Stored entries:
== == ==

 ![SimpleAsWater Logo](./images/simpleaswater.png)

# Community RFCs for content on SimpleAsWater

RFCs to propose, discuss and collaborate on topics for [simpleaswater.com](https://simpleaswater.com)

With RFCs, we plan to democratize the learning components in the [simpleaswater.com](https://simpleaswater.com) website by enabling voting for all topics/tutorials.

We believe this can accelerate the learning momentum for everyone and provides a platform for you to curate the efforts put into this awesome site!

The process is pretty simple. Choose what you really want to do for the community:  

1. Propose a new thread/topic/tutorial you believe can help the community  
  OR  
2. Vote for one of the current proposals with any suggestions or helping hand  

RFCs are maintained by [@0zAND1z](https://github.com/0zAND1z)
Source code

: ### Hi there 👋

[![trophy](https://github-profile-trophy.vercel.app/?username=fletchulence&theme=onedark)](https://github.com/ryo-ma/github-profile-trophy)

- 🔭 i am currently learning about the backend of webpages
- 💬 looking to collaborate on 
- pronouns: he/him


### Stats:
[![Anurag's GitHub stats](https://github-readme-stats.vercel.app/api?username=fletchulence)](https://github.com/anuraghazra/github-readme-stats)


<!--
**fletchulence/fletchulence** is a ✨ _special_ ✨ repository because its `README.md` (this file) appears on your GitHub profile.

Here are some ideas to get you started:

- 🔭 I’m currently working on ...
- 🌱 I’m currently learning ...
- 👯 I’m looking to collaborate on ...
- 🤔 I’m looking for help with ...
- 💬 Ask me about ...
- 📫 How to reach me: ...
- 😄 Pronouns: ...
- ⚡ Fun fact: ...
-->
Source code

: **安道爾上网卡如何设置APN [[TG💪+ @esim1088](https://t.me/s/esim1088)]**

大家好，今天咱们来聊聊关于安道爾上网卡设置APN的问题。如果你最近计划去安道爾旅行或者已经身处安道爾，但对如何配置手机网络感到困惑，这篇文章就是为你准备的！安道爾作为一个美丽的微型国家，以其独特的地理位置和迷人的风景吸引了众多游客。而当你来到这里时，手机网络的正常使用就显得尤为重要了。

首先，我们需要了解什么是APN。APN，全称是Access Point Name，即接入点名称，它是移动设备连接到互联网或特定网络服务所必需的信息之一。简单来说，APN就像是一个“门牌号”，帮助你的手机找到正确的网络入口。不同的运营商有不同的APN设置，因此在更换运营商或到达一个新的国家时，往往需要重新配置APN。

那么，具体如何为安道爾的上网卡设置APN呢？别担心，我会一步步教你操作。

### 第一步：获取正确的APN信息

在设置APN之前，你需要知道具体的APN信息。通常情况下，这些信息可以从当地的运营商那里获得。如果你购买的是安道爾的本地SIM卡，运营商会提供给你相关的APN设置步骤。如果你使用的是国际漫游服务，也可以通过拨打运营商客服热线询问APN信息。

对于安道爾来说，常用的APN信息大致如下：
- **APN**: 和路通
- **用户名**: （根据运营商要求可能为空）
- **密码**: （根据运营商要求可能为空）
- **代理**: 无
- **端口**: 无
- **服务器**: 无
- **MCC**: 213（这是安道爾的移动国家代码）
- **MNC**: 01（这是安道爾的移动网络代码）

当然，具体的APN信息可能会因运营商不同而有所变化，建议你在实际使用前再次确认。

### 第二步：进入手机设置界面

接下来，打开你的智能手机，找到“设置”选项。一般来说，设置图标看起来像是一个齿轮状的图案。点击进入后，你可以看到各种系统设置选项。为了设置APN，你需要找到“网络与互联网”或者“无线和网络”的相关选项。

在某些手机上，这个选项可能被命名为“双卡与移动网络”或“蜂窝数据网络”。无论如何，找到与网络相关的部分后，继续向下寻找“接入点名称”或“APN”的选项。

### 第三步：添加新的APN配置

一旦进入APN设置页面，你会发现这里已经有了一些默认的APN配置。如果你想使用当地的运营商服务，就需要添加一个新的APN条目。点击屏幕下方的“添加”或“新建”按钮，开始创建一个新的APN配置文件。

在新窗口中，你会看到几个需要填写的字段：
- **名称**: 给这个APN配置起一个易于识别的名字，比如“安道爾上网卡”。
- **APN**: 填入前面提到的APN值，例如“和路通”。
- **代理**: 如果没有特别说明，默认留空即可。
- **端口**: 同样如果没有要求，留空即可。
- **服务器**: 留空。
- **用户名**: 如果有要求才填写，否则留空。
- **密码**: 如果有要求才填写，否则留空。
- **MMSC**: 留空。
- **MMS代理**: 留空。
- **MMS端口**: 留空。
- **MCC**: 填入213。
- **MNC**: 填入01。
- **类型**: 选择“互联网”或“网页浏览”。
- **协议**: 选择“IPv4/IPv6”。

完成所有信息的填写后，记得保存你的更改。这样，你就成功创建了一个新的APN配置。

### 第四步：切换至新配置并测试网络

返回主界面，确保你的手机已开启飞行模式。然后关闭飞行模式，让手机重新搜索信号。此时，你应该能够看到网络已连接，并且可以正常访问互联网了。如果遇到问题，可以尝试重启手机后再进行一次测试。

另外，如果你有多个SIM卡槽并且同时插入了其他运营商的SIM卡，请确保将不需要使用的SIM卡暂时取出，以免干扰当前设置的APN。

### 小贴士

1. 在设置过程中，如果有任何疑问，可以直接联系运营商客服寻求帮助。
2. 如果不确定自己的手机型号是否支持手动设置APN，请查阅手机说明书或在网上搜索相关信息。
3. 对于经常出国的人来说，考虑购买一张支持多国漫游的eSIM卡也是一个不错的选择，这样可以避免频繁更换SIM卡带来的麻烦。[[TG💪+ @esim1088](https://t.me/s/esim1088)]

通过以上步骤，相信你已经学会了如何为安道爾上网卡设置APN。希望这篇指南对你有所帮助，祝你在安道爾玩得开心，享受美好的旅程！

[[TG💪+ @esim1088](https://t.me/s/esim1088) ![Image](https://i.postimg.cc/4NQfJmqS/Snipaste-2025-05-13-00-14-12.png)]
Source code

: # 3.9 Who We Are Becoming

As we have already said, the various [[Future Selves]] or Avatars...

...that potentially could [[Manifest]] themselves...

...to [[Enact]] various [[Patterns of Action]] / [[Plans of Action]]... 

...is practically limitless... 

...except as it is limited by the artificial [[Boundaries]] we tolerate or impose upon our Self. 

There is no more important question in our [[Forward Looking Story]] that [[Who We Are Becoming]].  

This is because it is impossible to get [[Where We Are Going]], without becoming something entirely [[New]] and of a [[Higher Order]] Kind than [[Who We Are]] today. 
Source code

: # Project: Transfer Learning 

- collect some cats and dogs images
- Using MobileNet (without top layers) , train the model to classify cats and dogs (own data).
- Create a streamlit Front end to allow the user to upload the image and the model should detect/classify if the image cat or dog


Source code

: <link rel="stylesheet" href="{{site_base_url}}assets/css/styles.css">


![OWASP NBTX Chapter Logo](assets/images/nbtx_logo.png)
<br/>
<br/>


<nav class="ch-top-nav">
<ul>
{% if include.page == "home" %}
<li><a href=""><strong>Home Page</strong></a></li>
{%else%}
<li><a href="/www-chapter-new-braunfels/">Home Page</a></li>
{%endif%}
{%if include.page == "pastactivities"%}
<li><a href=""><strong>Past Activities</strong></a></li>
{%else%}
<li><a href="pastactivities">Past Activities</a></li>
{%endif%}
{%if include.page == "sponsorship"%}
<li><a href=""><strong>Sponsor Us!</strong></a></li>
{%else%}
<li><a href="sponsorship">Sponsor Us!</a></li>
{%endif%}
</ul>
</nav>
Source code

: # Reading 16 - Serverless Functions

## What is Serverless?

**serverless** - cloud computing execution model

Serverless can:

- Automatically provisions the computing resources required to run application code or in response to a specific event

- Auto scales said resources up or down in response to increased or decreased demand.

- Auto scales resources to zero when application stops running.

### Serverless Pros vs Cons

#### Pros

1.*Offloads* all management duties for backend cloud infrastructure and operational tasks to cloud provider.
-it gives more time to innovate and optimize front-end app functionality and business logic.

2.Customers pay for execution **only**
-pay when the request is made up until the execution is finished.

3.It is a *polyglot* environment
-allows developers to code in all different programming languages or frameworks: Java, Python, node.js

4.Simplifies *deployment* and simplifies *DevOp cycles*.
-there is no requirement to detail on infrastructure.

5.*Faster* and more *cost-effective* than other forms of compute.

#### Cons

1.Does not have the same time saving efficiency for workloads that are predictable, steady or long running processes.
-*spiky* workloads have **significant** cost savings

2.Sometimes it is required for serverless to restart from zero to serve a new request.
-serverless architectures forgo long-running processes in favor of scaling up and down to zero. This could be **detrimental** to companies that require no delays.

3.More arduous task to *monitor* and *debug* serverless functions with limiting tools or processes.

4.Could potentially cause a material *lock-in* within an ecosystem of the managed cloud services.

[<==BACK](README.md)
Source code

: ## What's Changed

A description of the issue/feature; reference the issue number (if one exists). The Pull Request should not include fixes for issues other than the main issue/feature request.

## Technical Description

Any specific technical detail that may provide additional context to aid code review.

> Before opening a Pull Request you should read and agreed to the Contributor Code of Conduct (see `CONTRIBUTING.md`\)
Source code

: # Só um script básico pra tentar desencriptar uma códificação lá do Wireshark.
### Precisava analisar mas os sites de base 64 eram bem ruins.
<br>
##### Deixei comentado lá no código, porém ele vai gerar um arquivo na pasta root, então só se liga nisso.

== == ==

▶ _The task_
Return a word-for-word copy of the lines above from the one holding "3.It is a *polyglot* environment" through the one holding "3.More arduous task", with both of them included and nothing besides.

▶ _Output for this task_
3.It is a *polyglot* environment
-allows developers to code in all different programming languages or frameworks: Java, Python, node.js

4.Simplifies *deployment* and simplifies *DevOp cycles*.
-there is no requirement to detail on infrastructure.

5.*Faster* and more *cost-effective* than other forms of compute.

#### Cons

1.Does not have the same time saving efficiency for workloads that are predictable, steady or long running processes.
-*spiky* workloads have **significant** cost savings

2.Sometimes it is required for serverless to restart from zero to serve a new request.
-serverless architectures forgo long-running processes in favor of scaling up and down to zero. This could be **detrimental** to companies that require no delays.

3.More arduous task to *monitor* and *debug* serverless functions with limiting tools or processes.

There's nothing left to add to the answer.